After Governor Phil Scott opted to veto the marijuana legalization bill earlier this month, he said he'd be open to letting it pass if legislators made some changes in time for a June veto session. The changes are reasonable and easy enough to make but even if they're drafted, opponents have ways of blocking the legislation.
To pass the bill in the two-day June session, a rule would have to be suspended, something that House Minority Leader Don Turner, R-Milton, has said he's not willing to do, reports Seven Days, a publication based in Burlington. His stance is understandable. Republicans in Vermont don't seem to win many battles these days and killing the pot bill, which had bipartisan support as well as opposition, might help air the dust out of their trophy cabinet even if it does go against the will of most Vermonters.
There's ways around that rule, many of them hinge on Scott, so soon we'll see just how willing he is to make legalization happen. Had the Legislature, specifically the House, not dragged its feet so much on this perhaps the bill's progress wouldn't be so tortured. The House was fairly split on the issue.
Another area where the Legislature stumbled was in creating an ethics bill. Kidney stones have been passed with greater enthusiasm. Lawmakers hated the bill largely because it requires them to divulge financial information about themselves and their spouses. The State Ethics Commission the bill creates comes with laughable levels of staffing and no enforcement powers, effectively making it a glorified clerk position.
The Legislature also passed a bill specifically targeting the manufacture and sale of fentanyl, a powerful opioid illegal drug manufacturers mix with regular heroin to increase its potency. Fentanyl has been blamed on numerous overdoses and overdose deaths and even poses a threat to law enforcement who risk incidental exposure through skin contact.

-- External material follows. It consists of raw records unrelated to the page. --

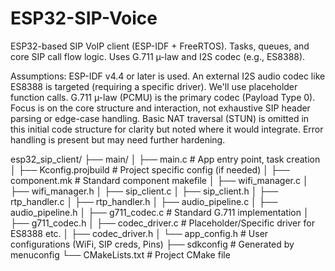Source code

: # ESP32-SIP-Voice
ESP32-based SIP VoIP client (ESP-IDF + FreeRTOS). Tasks, queues, and core SIP call flow logic. Uses G.711 µ-law and I2S codec (e.g., ES8388).

Assumptions:
ESP-IDF v4.4 or later is used.
An external I2S audio codec like ES8388 is targeted (requiring a specific driver). We'll use placeholder function calls.
G.711 µ-law (PCMU) is the primary codec (Payload Type 0).
Focus is on the core structure and interaction, not exhaustive SIP header parsing or edge-case handling.
Basic NAT traversal (STUN) is omitted in this initial code structure for clarity but noted where it would integrate.
Error handling is present but may need further hardening.

esp32_sip_client/
├── main/
│   ├── main.c                 # App entry point, task creation
│   ├── Kconfig.projbuild      # Project specific config (if needed)
│   ├── component.mk           # Standard component makefile
│   ├── wifi_manager.c
│   ├── wifi_manager.h
│   ├── sip_client.c
│   ├── sip_client.h
│   ├── rtp_handler.c
│   ├── rtp_handler.h
│   ├── audio_pipeline.c
│   ├── audio_pipeline.h
│   ├── g711_codec.c           # Standard G.711 implementation
│   ├── g711_codec.h
│   ├── codec_driver.c         # Placeholder/Specific driver for ES8388 etc.
│   ├── codec_driver.h
│   └── app_config.h           # User configurations (WiFi, SIP creds, Pins)
├── sdkconfig                # Generated by menuconfig
└── CMakeLists.txt           # Project CMake file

We expect this law will be every bit as effective as the existing ones. Vermont keeps saying it can't arrest its way way out of the opioid crisis, but that seems to be the only method it's capable of expanding upon.
Where the Legislature did well was in taking a stand against President Donald Trump's anti-Muslim immigration orders. VTDigger reports that S. 79 requires the governor's approval before "...any law enforcement agency in the state enters a particular type of agreement with the federal government under which local or state police are deputized to enforce federal civil immigration law."

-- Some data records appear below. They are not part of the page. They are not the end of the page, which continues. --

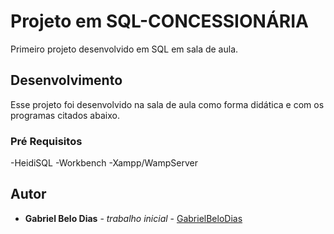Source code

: # Projeto em SQL-CONCESSIONÁRIA

Primeiro projeto desenvolvido em SQL em sala de aula.


## Desenvolvimento

Esse projeto foi desenvolvido na sala de aula como forma didática e com os programas citados abaixo.

### Pré Requisitos

-HeidiSQL
-Workbench
-Xampp/WampServer

## Autor

* **Gabriel Belo Dias** - *trabalho inicial* - [GabrielBeloDias](https://github.com/Gabriel1696)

It also limits the amount of information law enforcement has to share with the federal government in order to prevent a "Muslim registry," something Trump, while campaigning, indicated that he'd create.
Other solid moves from the folks in Montpelier include: Eliminating the statute of limitations on sexual assault and extending the limitation on sexually exploiting children from six to 40 years, creating a sexual assault victims' bill of rights, and lowering the wait time for the expungement of certain crimes.
The legislature also deserves a thumbs-up for not allowing Vermont to become the last state in the country to outlaw bestiality. Prior to this session, we were one of eight states without a law specifically prohibiting it. Better late than never.